→ Task directions
Search the entries below for "condición". Report each line where it occurs.

[Opening Data listing section]

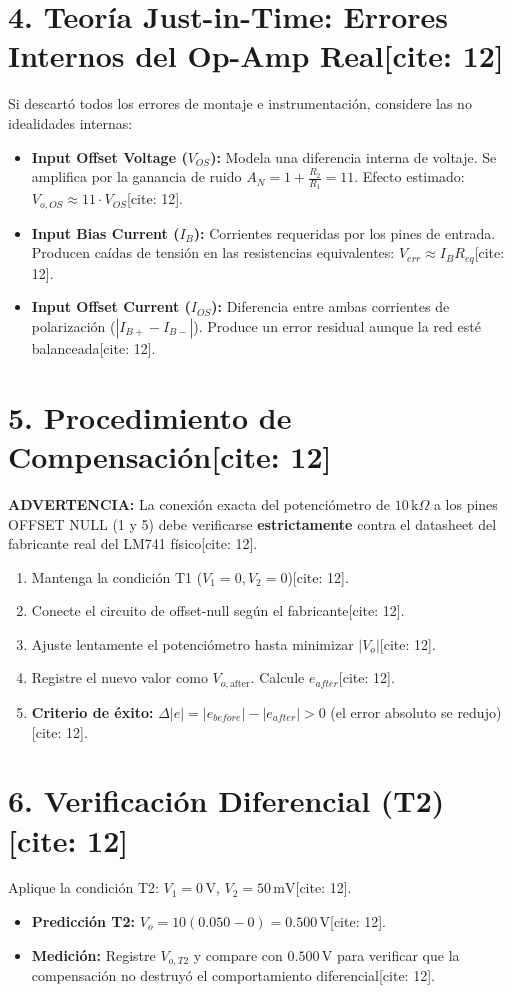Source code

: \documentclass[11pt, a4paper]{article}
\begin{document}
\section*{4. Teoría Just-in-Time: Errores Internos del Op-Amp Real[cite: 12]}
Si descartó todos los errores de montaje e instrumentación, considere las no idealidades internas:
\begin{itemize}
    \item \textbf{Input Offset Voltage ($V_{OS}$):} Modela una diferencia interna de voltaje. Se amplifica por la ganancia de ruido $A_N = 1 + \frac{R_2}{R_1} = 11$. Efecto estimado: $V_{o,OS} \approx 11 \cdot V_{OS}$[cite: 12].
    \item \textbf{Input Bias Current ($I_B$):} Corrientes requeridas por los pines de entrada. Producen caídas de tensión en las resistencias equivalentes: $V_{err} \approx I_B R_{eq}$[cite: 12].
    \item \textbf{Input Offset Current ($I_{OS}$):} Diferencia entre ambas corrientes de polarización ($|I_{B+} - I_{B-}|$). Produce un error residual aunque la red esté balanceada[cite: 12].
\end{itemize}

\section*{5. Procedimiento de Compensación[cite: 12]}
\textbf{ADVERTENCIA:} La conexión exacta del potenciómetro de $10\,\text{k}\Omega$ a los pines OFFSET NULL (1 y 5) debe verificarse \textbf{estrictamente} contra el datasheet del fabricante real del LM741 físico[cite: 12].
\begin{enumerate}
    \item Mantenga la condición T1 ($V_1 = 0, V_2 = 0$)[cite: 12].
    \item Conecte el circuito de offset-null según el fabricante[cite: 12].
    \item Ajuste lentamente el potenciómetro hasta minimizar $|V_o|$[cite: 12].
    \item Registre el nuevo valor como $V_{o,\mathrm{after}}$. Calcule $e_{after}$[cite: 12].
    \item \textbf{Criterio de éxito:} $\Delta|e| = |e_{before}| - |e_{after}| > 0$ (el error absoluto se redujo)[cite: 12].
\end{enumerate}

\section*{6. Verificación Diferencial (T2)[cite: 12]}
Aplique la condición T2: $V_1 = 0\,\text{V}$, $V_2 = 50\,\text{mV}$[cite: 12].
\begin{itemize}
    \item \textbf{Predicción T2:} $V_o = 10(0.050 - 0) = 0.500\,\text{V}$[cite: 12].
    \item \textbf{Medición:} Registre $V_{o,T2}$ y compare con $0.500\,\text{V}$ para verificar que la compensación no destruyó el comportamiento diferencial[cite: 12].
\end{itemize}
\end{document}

[Closing Data listing section]

→ Final answer
    \item Mantenga la condición T1 ($V_1 = 0, V_2 = 0$)[cite: 12].
Aplique la condición T2: $V_1 = 0\,\text{V}$, $V_2 = 50\,\text{mV}$[cite: 12].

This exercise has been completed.